Start of Materials provided

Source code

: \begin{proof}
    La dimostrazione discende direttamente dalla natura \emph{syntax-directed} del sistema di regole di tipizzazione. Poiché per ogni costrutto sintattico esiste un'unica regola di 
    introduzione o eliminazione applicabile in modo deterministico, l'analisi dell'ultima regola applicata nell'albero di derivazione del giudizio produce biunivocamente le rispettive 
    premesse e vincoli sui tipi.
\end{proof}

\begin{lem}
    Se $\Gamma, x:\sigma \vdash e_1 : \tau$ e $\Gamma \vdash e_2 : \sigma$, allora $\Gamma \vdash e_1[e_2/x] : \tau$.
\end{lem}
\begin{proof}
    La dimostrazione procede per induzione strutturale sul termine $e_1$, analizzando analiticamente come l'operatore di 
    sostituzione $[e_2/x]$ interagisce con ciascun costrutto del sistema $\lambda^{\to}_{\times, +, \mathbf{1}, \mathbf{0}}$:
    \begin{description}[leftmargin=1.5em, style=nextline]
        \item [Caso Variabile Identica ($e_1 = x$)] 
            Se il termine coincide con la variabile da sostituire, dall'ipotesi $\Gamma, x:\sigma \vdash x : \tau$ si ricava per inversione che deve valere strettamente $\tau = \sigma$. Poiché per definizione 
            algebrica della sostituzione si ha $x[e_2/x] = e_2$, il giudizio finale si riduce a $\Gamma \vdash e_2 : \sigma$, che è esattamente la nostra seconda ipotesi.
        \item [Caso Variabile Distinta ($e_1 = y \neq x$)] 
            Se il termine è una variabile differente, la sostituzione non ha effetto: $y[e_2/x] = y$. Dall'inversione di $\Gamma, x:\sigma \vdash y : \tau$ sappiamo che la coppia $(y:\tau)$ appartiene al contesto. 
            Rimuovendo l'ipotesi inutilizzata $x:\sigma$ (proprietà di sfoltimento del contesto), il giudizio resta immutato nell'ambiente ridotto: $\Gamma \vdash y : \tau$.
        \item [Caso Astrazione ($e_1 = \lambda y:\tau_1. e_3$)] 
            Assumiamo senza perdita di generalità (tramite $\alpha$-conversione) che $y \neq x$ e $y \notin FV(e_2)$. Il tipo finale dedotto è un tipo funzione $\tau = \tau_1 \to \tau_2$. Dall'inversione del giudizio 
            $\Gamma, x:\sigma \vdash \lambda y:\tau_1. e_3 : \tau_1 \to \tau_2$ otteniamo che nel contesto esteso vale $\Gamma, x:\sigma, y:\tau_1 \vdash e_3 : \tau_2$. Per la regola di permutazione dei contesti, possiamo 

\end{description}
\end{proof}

End of Materials provided

■ Exercise prompt
Copy the lines above exactly, beginning at the line that has "La dimostrazione procede" and stopping after the line that has "Identica ($e_1 = x$)]", and omit the rest.

■ Response area
    La dimostrazione procede per induzione strutturale sul termine $e_1$, analizzando analiticamente come l'operatore di 
    sostituzione $[e_2/x]$ interagisce con ciascun costrutto del sistema $\lambda^{\to}_{\times, +, \mathbf{1}, \mathbf{0}}$:
    \begin{description}[leftmargin=1.5em, style=nextline]
        \item [Caso Variabile Identica ($e_1 = x$)] 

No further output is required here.